Student Presenter(s): Himani Jani, Yamini Nori, Jeet Vaishnav
Faculty Mentor: Randy F. Stout, Jr.
Department: Biomedical Sciences
School/College: College of Arts and Sciences, Long Island

Myelin is a specialized cell membrane wrapping that speeds communications between neurons in the nervous system, supports the axons of neurons, and modulates information processing. Gap junctions are protein channels that connect cells of the brain such as the oligodendrocytes which produce myelin. Myelin is lost in diseases such as multiple sclerosis and also in humans carrying certain mutations to gap junction encoding genes. Studies in humans and mice indicate that gap junction connections between astrocytes and oligodendrocytes are required for normal myelin.
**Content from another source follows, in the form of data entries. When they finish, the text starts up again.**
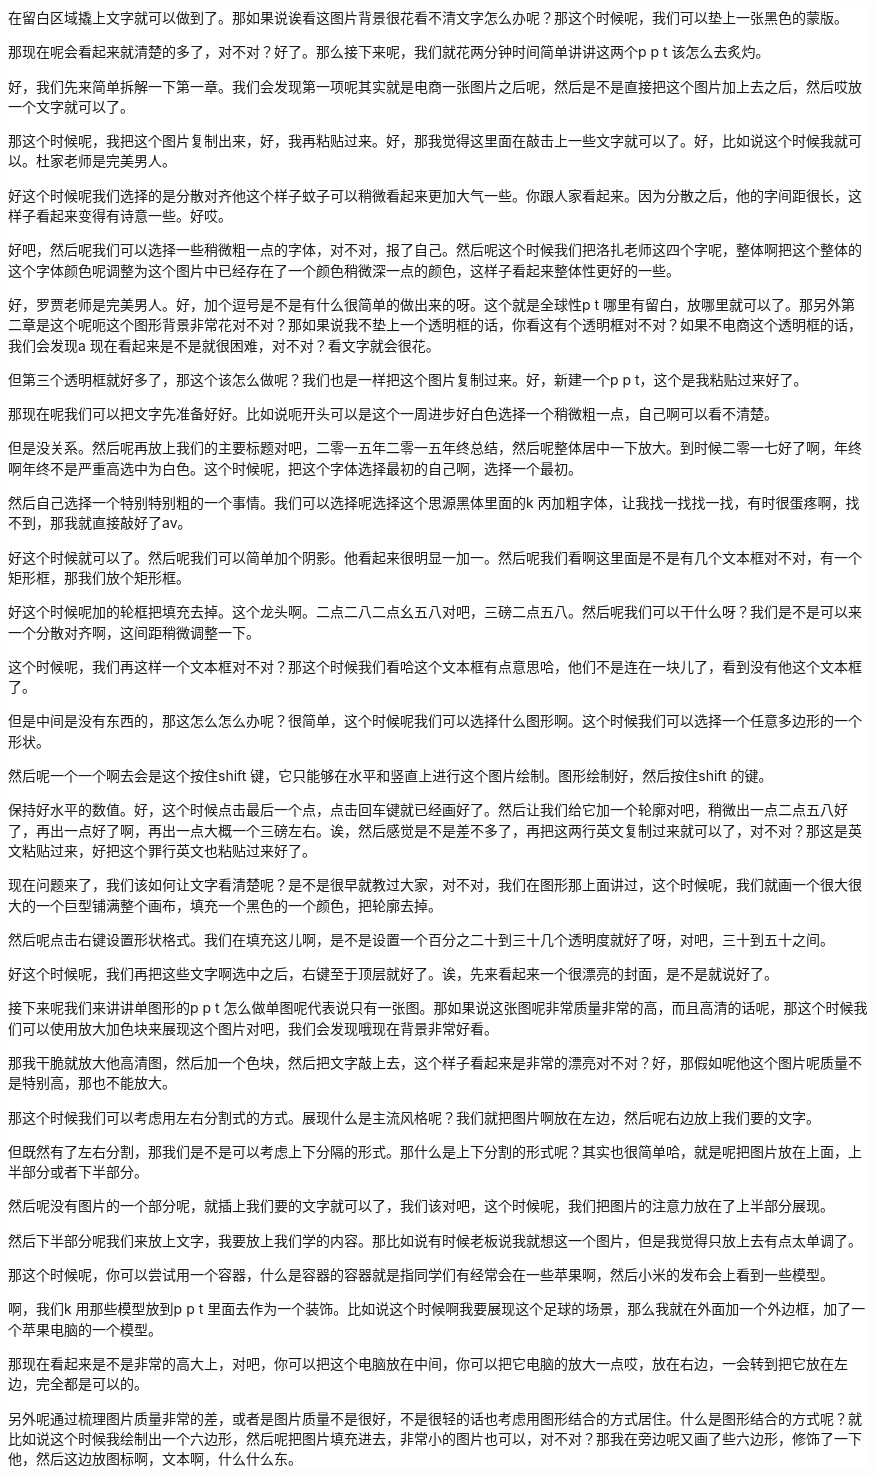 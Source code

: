 在留白区域撬上文字就可以做到了。那如果说诶看这图片背景很花看不清文字怎么办呢？那这个时候呢，我们可以垫上一张黑色的蒙版。

那现在呢会看起来就清楚的多了，对不对？好了。那么接下来呢，我们就花两分钟时间简单讲讲这两个p p t 该怎么去炙灼。

好，我们先来简单拆解一下第一章。我们会发现第一项呢其实就是电商一张图片之后呢，然后是不是直接把这个图片加上去之后，然后哎放一个文字就可以了。

那这个时候呢，我把这个图片复制出来，好，我再粘贴过来。好，那我觉得这里面在敲击上一些文字就可以了。好，比如说这个时候我就可以。杜家老师是完美男人。

好这个时候呢我们选择的是分散对齐他这个样子蚊子可以稍微看起来更加大气一些。你跟人家看起来。因为分散之后，他的字间距很长，这样子看起来变得有诗意一些。好哎。

好吧，然后呢我们可以选择一些稍微粗一点的字体，对不对，报了自己。然后呢这个时候我们把洛扎老师这四个字呢，整体啊把这个整体的这个字体颜色呢调整为这个图片中已经存在了一个颜色稍微深一点的颜色，这样子看起来整体性更好的一些。

好，罗贾老师是完美男人。好，加个逗号是不是有什么很简单的做出来的呀。这个就是全球性p t 哪里有留白，放哪里就可以了。那另外第二章是这个呢呃这个图形背景非常花对不对？那如果说我不垫上一个透明框的话，你看这有个透明框对不对？如果不电商这个透明框的话，我们会发现a 现在看起来是不是就很困难，对不对？看文字就会很花。

但第三个透明框就好多了，那这个该怎么做呢？我们也是一样把这个图片复制过来。好，新建一个p p t，这个是我粘贴过来好了。

那现在呢我们可以把文字先准备好好。比如说呃开头可以是这个一周进步好白色选择一个稍微粗一点，自己啊可以看不清楚。

但是没关系。然后呢再放上我们的主要标题对吧，二零一五年二零一五年终总结，然后呢整体居中一下放大。到时候二零一七好了啊，年终啊年终不是严重高选中为白色。这个时候呢，把这个字体选择最初的自己啊，选择一个最初。

然后自己选择一个特别特别粗的一个事情。我们可以选择呢选择这个思源黑体里面的k 丙加粗字体，让我找一找找一找，有时很蛋疼啊，找不到，那我就直接敲好了av。

好这个时候就可以了。然后呢我们可以简单加个阴影。他看起来很明显一加一。然后呢我们看啊这里面是不是有几个文本框对不对，有一个矩形框，那我们放个矩形框。

好这个时候呢加的轮框把填充去掉。这个龙头啊。二点二八二点幺五八对吧，三磅二点五八。然后呢我们可以干什么呀？我们是不是可以来一个分散对齐啊，这间距稍微调整一下。

这个时候呢，我们再这样一个文本框对不对？那这个时候我们看哈这个文本框有点意思哈，他们不是连在一块儿了，看到没有他这个文本框了。

但是中间是没有东西的，那这怎么怎么办呢？很简单，这个时候呢我们可以选择什么图形啊。这个时候我们可以选择一个任意多边形的一个形状。

然后呢一个一个啊去会是这个按住shift 键，它只能够在水平和竖直上进行这个图片绘制。图形绘制好，然后按住shift 的键。

保持好水平的数值。好，这个时候点击最后一个点，点击回车键就已经画好了。然后让我们给它加一个轮廓对吧，稍微出一点二点五八好了，再出一点好了啊，再出一点大概一个三磅左右。诶，然后感觉是不是差不多了，再把这两行英文复制过来就可以了，对不对？那这是英文粘贴过来，好把这个罪行英文也粘贴过来好了。

现在问题来了，我们该如何让文字看清楚呢？是不是很早就教过大家，对不对，我们在图形那上面讲过，这个时候呢，我们就画一个很大很大的一个巨型铺满整个画布，填充一个黑色的一个颜色，把轮廓去掉。

然后呢点击右键设置形状格式。我们在填充这儿啊，是不是设置一个百分之二十到三十几个透明度就好了呀，对吧，三十到五十之间。

好这个时候呢，我们再把这些文字啊选中之后，右键至于顶层就好了。诶，先来看起来一个很漂亮的封面，是不是就说好了。

接下来呢我们来讲讲单图形的p p t 怎么做单图呢代表说只有一张图。那如果说这张图呢非常质量非常的高，而且高清的话呢，那这个时候我们可以使用放大加色块来展现这个图片对吧，我们会发现哦现在背景非常好看。

那我干脆就放大他高清图，然后加一个色块，然后把文字敲上去，这个样子看起来是非常的漂亮对不对？好，那假如呢他这个图片呢质量不是特别高，那也不能放大。

那这个时候我们可以考虑用左右分割式的方式。展现什么是主流风格呢？我们就把图片啊放在左边，然后呢右边放上我们要的文字。

但既然有了左右分割，那我们是不是可以考虑上下分隔的形式。那什么是上下分割的形式呢？其实也很简单哈，就是呢把图片放在上面，上半部分或者下半部分。

然后呢没有图片的一个部分呢，就插上我们要的文字就可以了，我们该对吧，这个时候呢，我们把图片的注意力放在了上半部分展现。

然后下半部分呢我们来放上文字，我要放上我们学的内容。那比如说有时候老板说我就想这一个图片，但是我觉得只放上去有点太单调了。

那这个时候呢，你可以尝试用一个容器，什么是容器的容器就是指同学们有经常会在一些苹果啊，然后小米的发布会上看到一些模型。

啊，我们k 用那些模型放到p p t 里面去作为一个装饰。比如说这个时候啊我要展现这个足球的场景，那么我就在外面加一个外边框，加了一个苹果电脑的一个模型。

那现在看起来是不是非常的高大上，对吧，你可以把这个电脑放在中间，你可以把它电脑的放大一点哎，放在右边，一会转到把它放在左边，完全都是可以的。

另外呢通过梳理图片质量非常的差，或者是图片质量不是很好，不是很轻的话也考虑用图形结合的方式居住。什么是图形结合的方式呢？就比如说这个时候我绘制出一个六边形，然后呢把图片填充进去，非常小的图片也可以，对不对？那我在旁边呢又画了些六边形，修饰了一下他，然后这边放图标啊，文本啊，什么什么东。
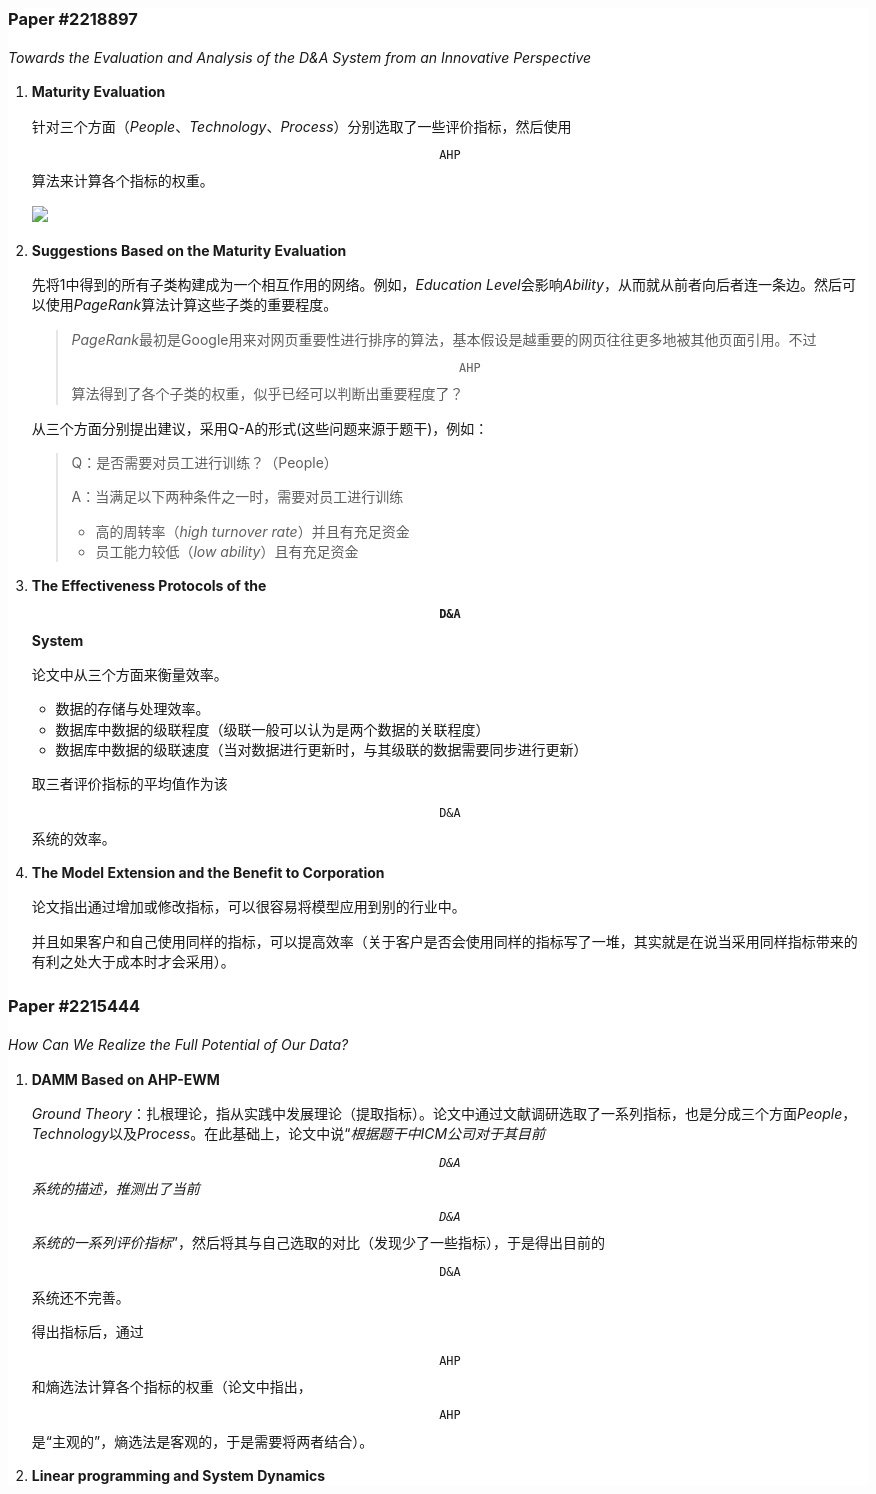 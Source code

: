 

### Paper \#2218897

*Towards the Evaluation and Analysis of the D&A System from an Innovative Perspective*

1. **Maturity Evaluation**

   针对三个方面（*People*、*Technology*、*Process*）分别选取了一些评价指标，然后使用$$\mathtt{AHP}$$算法来计算各个指标的权重。

   <img src="../../../fig/AHP.png">

2. **Suggestions Based on the Maturity Evaluation**

   先将1中得到的所有子类构建成为一个相互作用的网络。例如，*Education Level*会影响*Ability*，从而就从前者向后者连一条边。然后可以使用*PageRank*算法计算这些子类的重要程度。

   > *PageRank*最初是Google用来对网页重要性进行排序的算法，基本假设是越重要的网页往往更多地被其他页面引用。不过$$\mathtt{AHP}$$算法得到了各个子类的权重，似乎已经可以判断出重要程度了？

   从三个方面分别提出建议，采用Q-A的形式(这些问题来源于题干)，例如：

   > Q：是否需要对员工进行训练？（People）
   >
   > A：当满足以下两种条件之一时，需要对员工进行训练
   >
   > * 高的周转率（*high turnover rate*）并且有充足资金
   > * 员工能力较低（*low ability*）且有充足资金

3. **The Effectiveness Protocols of the $$\mathtt{D\&A}$$ System**

   论文中从三个方面来衡量效率。

   * 数据的存储与处理效率。
   * 数据库中数据的级联程度（级联一般可以认为是两个数据的关联程度）
   * 数据库中数据的级联速度（当对数据进行更新时，与其级联的数据需要同步进行更新）

   取三者评价指标的平均值作为该$$\mathtt{D\&A}$$系统的效率。

4. **The Model Extension and the Benefit to Corporation**

   论文指出通过增加或修改指标，可以很容易将模型应用到别的行业中。

   并且如果客户和自己使用同样的指标，可以提高效率（关于客户是否会使用同样的指标写了一堆，其实就是在说当采用同样指标带来的有利之处大于成本时才会采用）。



### Paper \#2215444

*How Can We Realize the Full Potential of Our Data?*

1. **DAMM Based on AHP-EWM**

   *Ground Theory*：扎根理论，指从实践中发展理论（提取指标）。论文中通过文献调研选取了一系列指标，也是分成三个方面*People*，*Technology*以及*Process*。在此基础上，论文中说“*根据题干中ICM公司对于其目前$$\mathtt{D\&A}$$系统的描述，推测出了当前$$\mathtt{D\&A}$$系统的一系列评价指标*”，然后将其与自己选取的对比（发现少了一些指标），于是得出目前的$$\mathtt{D\&A}$$系统还不完善。

   得出指标后，通过$$\mathtt{AHP}$$和熵选法计算各个指标的权重（论文中指出，$$\mathtt{AHP}$$是“主观的”，熵选法是客观的，于是需要将两者结合）。

2. **Linear programming and System Dynamics**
We hypothesized that the structure of myelin in the cortex (layers 1 and 2) of mice that express a mutant form of Connexin 43 with most of the posttranslationally modified regulatory region deleted would have decreased myelin density and average fiber length due to decreased gap junction communication between astrocytes and oligodendrocytes. We tested this hypothesis by humanely sacrificing mice with mutant and wild-type Connexin 43 (Cx43, aka GJA1) and used immunostaining to label myelin. We used structured illumination microscopy to acquire 3D multi-color channel images of the myelin structure and gap junction expression-localization the mouse brain tissue. We quantified the density and average fiber length of myelin in the two experimental groups (WT and truncation-mutant Cx43 mice). We will present the comparisons of the two groups. Preliminary results indicate the opposite of the expected results-more myelin in.